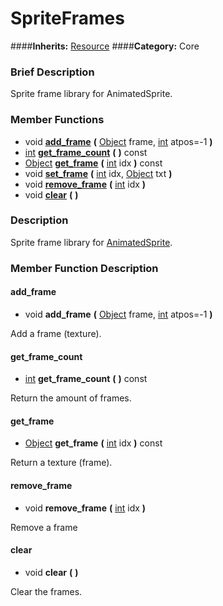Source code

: #  SpriteFrames  
####**Inherits:** [Resource](class_resource)
####**Category:** Core

###  Brief Description  
Sprite frame library for AnimatedSprite.

###  Member Functions 
  * void  **[add&#95;frame](#add_frame)**  **(** [Object](class_object) frame, [int](class_int) atpos=-1  **)**
  * [int](class_int)  **[get&#95;frame&#95;count](#get_frame_count)**  **(** **)** const
  * [Object](class_object)  **[get&#95;frame](#get_frame)**  **(** [int](class_int) idx  **)** const
  * void  **[set&#95;frame](#set_frame)**  **(** [int](class_int) idx, [Object](class_object) txt  **)**
  * void  **[remove&#95;frame](#remove_frame)**  **(** [int](class_int) idx  **)**
  * void  **[clear](#clear)**  **(** **)**

###  Description  
Sprite frame library for [AnimatedSprite](class_animatedsprite).

###  Member Function Description  

#### <a name="add_frame">add_frame</a>
  * void  **add&#95;frame**  **(** [Object](class_object) frame, [int](class_int) atpos=-1  **)**

Add a frame (texture).

#### <a name="get_frame_count">get_frame_count</a>
  * [int](class_int)  **get&#95;frame&#95;count**  **(** **)** const

Return the amount of frames.

#### <a name="get_frame">get_frame</a>
  * [Object](class_object)  **get&#95;frame**  **(** [int](class_int) idx  **)** const

Return a texture (frame).

#### <a name="remove_frame">remove_frame</a>
  * void  **remove&#95;frame**  **(** [int](class_int) idx  **)**

Remove a frame

#### <a name="clear">clear</a>
  * void  **clear**  **(** **)**

Clear the frames.
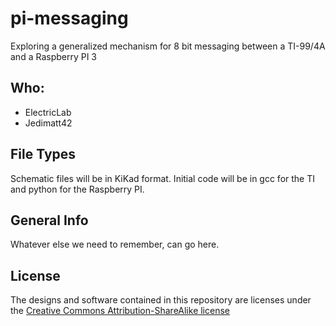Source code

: # pi-messaging

Exploring a generalized mechanism for 8 bit messaging between a TI-99/4A and
a Raspberry PI 3

## Who: 

* ElectricLab
* Jedimatt42

## File Types

Schematic files will be in KiKad format.
Initial code will be in gcc for the TI and python for the Raspberry PI.

## General Info

Whatever else we need to remember, can go here. 

## License 

The designs and software contained in this repository are licenses under the [Creative Commons Attribution-ShareAlike license](https://creativecommons.org/licenses/by-sa/3.0/)


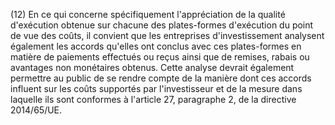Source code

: (12) En ce qui concerne spécifiquement l'appréciation de la qualité d'exécution obtenue sur chacune des plates-formes d'exécution du point de vue des coûts, il convient que les entreprises d'investissement analysent également les accords qu'elles ont conclus avec ces plates-formes en matière de paiements effectués ou reçus ainsi que de remises, rabais ou avantages non monétaires obtenus. Cette analyse devrait également permettre au public de se rendre compte de la manière dont ces accords influent sur les coûts supportés par l'investisseur et de la mesure dans laquelle ils sont conformes à l'article 27, paragraphe 2, de la directive 2014/65/UE.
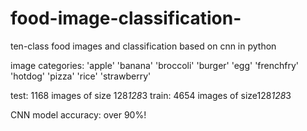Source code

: # food-image-classification-
ten-class food images and classification based on cnn in python

image categories:
'apple'
'banana'
'broccoli'
'burger'
'egg'
'frenchfry'
'hotdog'
'pizza'
'rice'
'strawberry'

test: 1168 images of size 128*128*3
train: 4654 images of size128*128*3

CNN model accuracy: over 90%!
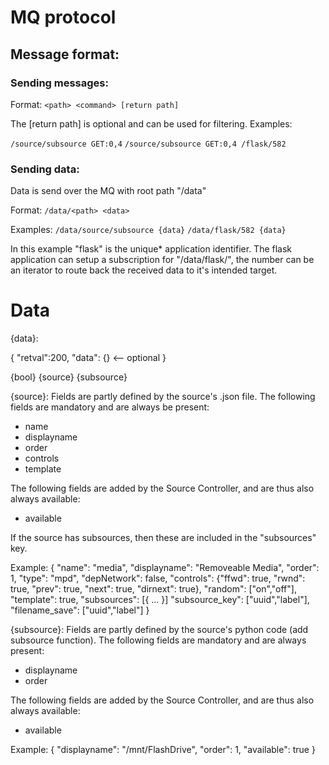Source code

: # MQ protocol

## Message format:

### Sending messages:

Format: `<path> <command> [return path]`

The [return path] is optional and can be used for filtering.
Examples:

`/source/subsource GET:0,4`
`/source/subsource GET:0,4 /flask/582`

### Sending data:

Data is send over the MQ with root path "/data"

Format: `/data/<path> <data>`

Examples:
`/data/source/subsource {data}`
`/data/flask/582 {data}`

In this example "flask" is the unique* application identifier.
The flask application can setup a subscription for "/data/flask/", the number can be an iterator to route back the received data to it's intended target.

# Data
{data}:

{
 "retval":200,
 "data": {}		<-- optional
}


{bool}
{source}
{subsource}


{source}:
Fields are partly defined by the source's .json file. The following fields are mandatory and are always be present:
 - name
 - displayname
 - order
 - controls
 - template

The following fields are added by the Source Controller, and are thus also always available:
 - available

If the source has subsources, then these are included in the "subsources" key.

Example:
{ "name": "media",
  "displayname": "Removeable Media",
  "order": 1,
  "type": "mpd",
  "depNetwork": false,
  "controls": {"ffwd": true, "rwnd": true, "prev": true, "next": true, "dirnext": true},
  "random": ["on","off"],
  "template": true,
  "subsources": [{ ... }]
  "subsource_key": ["uuid","label"],
  "filename_save": ["uuid","label"]
}

{subsource}:
Fields are partly defined by the source's python code (add subsource function). The following fields are mandatory and are always present:
 - displayname
 - order

The following fields are added by the Source Controller, and are thus also always available:
 - available

Example:
{ "displayname": "/mnt/FlashDrive",
  "order": 1,
  "available": true
}

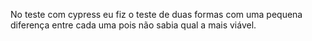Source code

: No teste com cypress eu fiz o teste de duas formas com uma pequena diferença entre cada uma pois não sabia qual a mais viável.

Task description: Your answer should consist of every line from the entries that holds "path".

Task response:
Format: `<path> <command> [return path]`
The [return path] is optional and can be used for filtering.
Data is send over the MQ with root path "/data"
Format: `/data/<path> <data>`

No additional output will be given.